Managed / Hosted: The term Managed refers to using an appliance at the end-user's facility (DVR, NVR, NAS, etc.) and the provider "manages" the data via the Cloud. A hosted service would not require this appliance and all storage is housed by the provider.
Plug-N-Play: This is a more generic term referencing ease of installation and setup. USB hard drives are an example of plug-n-play devices - once plugged in and detected by the PC, data is accessible on the drive without additional software installation. Comparing to surveillance, a camera that requires the installer to input the IP address is not plug-n-play.
With various methods to deploy VSaaS, we examine four different categories with an emphasis on storage configurations relative to it's physical location.
None: Here, no storage is hosted by the end-user (at the facility) nor the provider. The VSaaS provider responds to the request to view live video, then establishes the connection from the camera to the end-user's workstation.
On-board Camera: Utilizing the on-board storage via the camera's MicroSDHC feature, data is stored locally. The difference in this architecture is the end-user is provided both live monitoring and archived data - limited by maximum storage capabilities of MicroSDHC.
On-site (NAS / NVR): In a multi-camera deployment, upstream bandwidth will be limited and/or insufficient. With an appliance (NAS, NVR, etc.) at the end-user's facility, this approach allows VSaaS providers to communicate only with the local device, providing data to the end-user. Ultimately, this saves bandwidth from the end-user's facility to the Cloud.

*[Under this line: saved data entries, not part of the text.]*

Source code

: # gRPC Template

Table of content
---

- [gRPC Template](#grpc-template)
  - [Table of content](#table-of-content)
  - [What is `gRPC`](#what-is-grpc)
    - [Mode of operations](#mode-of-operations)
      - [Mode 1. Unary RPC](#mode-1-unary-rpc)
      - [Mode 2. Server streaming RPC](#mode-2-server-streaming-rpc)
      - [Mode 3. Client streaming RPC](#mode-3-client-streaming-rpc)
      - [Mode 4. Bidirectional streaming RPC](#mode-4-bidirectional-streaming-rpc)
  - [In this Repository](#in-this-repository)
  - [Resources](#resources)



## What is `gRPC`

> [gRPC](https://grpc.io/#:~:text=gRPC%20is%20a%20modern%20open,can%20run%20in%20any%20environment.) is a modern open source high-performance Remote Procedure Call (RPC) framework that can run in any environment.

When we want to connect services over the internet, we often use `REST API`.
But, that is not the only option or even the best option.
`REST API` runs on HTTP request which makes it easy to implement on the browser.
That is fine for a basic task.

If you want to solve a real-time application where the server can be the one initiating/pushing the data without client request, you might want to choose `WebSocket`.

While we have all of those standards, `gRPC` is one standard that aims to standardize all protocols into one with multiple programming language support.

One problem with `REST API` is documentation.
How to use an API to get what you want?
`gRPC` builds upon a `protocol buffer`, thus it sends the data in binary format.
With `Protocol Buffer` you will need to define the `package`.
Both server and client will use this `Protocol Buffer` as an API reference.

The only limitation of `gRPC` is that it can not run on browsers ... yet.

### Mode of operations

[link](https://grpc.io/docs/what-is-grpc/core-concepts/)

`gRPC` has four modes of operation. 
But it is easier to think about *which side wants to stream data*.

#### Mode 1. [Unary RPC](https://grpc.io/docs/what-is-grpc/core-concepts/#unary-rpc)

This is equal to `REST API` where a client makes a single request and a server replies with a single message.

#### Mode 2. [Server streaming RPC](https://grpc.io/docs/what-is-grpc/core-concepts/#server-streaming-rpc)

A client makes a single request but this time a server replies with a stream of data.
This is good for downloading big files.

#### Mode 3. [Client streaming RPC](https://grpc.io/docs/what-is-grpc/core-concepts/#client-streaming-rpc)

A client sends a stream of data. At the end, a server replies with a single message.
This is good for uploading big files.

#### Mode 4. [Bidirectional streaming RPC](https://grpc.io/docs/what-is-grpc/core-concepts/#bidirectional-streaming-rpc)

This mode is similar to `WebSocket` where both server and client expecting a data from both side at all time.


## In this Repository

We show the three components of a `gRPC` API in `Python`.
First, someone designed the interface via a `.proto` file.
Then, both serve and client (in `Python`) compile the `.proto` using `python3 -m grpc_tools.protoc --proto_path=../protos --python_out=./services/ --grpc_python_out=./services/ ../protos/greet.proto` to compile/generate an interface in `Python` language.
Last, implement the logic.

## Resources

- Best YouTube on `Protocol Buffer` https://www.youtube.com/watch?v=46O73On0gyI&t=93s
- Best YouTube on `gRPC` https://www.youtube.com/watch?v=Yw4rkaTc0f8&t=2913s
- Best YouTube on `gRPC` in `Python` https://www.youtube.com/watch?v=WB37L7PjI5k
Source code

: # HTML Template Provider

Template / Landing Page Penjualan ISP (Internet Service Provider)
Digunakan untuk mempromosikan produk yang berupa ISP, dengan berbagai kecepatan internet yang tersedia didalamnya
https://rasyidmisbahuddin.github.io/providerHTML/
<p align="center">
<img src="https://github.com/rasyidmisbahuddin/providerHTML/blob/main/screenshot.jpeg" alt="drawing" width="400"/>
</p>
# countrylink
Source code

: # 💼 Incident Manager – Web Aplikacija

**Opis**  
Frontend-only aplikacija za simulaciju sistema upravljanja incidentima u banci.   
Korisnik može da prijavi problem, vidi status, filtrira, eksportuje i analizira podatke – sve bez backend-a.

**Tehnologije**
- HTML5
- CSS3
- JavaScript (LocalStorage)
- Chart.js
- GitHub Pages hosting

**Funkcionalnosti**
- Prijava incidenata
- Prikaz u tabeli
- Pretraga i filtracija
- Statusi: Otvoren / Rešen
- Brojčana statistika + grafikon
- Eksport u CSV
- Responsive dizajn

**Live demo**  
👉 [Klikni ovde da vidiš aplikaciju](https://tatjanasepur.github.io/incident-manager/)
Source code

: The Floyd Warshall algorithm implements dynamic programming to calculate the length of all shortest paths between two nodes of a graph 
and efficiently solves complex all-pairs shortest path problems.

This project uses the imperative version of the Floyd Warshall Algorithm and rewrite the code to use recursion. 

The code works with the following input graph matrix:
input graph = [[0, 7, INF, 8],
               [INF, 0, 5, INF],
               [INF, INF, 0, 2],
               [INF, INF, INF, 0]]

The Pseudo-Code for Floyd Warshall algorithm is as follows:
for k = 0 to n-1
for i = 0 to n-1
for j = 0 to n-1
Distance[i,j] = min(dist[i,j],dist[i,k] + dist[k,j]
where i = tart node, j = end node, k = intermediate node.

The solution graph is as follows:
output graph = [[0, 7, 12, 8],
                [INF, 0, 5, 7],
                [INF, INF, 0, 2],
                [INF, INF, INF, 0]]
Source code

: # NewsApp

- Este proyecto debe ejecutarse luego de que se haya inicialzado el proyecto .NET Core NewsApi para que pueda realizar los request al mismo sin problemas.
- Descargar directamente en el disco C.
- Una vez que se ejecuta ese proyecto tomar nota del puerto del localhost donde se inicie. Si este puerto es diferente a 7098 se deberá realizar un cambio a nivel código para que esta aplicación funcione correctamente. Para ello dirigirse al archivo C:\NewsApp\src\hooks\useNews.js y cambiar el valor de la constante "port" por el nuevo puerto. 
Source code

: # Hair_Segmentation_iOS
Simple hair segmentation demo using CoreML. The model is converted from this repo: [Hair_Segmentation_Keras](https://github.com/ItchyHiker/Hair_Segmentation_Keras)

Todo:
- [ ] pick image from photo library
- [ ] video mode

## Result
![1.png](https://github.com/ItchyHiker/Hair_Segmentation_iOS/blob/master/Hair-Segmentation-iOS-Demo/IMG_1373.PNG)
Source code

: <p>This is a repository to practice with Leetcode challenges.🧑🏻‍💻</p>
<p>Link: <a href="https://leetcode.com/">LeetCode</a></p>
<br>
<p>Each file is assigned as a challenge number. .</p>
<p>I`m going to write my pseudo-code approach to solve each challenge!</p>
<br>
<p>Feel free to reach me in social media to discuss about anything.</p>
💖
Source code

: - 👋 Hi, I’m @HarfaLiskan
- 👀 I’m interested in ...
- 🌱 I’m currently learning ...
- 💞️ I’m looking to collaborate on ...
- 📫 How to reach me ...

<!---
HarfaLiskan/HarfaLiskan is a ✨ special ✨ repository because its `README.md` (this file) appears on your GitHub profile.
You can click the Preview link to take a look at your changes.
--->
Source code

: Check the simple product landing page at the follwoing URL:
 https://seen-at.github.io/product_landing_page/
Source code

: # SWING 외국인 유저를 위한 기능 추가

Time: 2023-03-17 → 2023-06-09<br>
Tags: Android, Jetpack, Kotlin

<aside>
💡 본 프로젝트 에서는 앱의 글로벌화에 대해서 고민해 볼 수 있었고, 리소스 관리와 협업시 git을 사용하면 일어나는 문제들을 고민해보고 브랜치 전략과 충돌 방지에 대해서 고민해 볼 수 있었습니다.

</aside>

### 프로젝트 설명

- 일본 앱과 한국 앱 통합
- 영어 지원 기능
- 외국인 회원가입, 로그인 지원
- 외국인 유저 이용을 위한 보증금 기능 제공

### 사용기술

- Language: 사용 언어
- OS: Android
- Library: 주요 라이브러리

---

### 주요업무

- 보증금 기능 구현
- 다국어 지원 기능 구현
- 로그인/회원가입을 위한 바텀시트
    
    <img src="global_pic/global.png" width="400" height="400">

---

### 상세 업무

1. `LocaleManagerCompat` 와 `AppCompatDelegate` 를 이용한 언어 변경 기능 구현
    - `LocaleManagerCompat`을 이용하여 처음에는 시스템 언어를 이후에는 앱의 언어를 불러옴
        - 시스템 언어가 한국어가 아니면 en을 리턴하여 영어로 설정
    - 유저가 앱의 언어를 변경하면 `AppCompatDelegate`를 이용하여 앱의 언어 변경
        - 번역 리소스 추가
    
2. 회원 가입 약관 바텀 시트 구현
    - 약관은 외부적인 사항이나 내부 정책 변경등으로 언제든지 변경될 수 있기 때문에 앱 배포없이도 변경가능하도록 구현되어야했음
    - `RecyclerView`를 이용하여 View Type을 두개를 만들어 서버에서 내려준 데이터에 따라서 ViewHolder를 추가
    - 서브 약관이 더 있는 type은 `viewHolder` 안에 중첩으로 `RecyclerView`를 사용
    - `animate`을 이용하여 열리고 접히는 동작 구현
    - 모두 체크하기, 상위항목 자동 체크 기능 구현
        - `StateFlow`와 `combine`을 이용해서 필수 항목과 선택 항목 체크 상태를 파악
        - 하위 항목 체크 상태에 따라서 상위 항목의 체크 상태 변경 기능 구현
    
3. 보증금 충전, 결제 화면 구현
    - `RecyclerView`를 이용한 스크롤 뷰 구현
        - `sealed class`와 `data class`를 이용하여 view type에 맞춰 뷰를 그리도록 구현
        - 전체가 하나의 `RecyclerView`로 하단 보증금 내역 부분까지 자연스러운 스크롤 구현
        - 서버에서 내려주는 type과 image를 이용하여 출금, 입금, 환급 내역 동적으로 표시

Cloud: With zero storage on-site, all video is sent, stored and managed at the VSaaS provider's data center. The end-user makes requests for live or archived video to the provider via the cloud and not directly to the camera(s).
VSaaS vs. VMS
VSaaS solutions can be a competitor or a substitute for VMS, vice versa and some even provide both. Here, we examine the advantages and disadvantages when comparing the two solutions.
Advantages of VMS Software: VMS software generally provide more flexibility in managing the system and integrating with 3rd parties (cameras, access control, etc.). Live monitoring and investigation controls are generally more granular -changing matrix layouts and detailed searching are examples of these.
Advantages of VSaaS: Simplicity is the key advantage with VSaaS - whether the user interface, installation configuration, software upgrading, etc., the provider will attempt to automate or simplify these factors. Additionally, the service provides redundancy / fault tolerant storage and eliminates risk of theft as its stored within their facilities. Although, scaling the deployment may be of little worry, there's a significant increase in upstream bandwidth use to the Cloud.
Future: VMS manufacturers can provide 'add-on' modules to provide managed / hosted services. We see examples of this with companies such as Yoics, providing VMS with a competitive advantage and have referenced this in our test of Lorex's LNE1001. VSaaS providers will continue to grow and advance their functionality to compete in the merging markets.
Go to Market
Direct vs. Channel Sales: Direct sales are those providers that sell directly to the end-user with little purchasing restrictions. An example of this is Amazon for retail or Viaas for video surveillance. Traditional channel sales pertain to providers that require a partnership prior to conducting any business transactions - Axis is an example of this model.
Historical Issues: The Internet provides a simple and direct channel for service providers and is a contrast to historical channel sales. 20 comments have been added to the debate whether manufacturers should sell direct to end-users and carries over into managed / hosted solutions.
Advantages / Disadvantages: Installation and technical support have been the key advantages of historical channels; however, an increasing use of plug-n-play configurations alleviate this.
It may be advantageous to utilize existing channel partners to acquire customers but is contrasted by new entrants selling direct via the Internet.
Selling direct can also have price advantages as the provider is not hindered with partnership overhead fees.
Who Will Win? Currently, few are focused on direct sales only. We believe that VSaaS providers can offer lower pricing, establish favorable relationships and gain significant feedback when selling direct.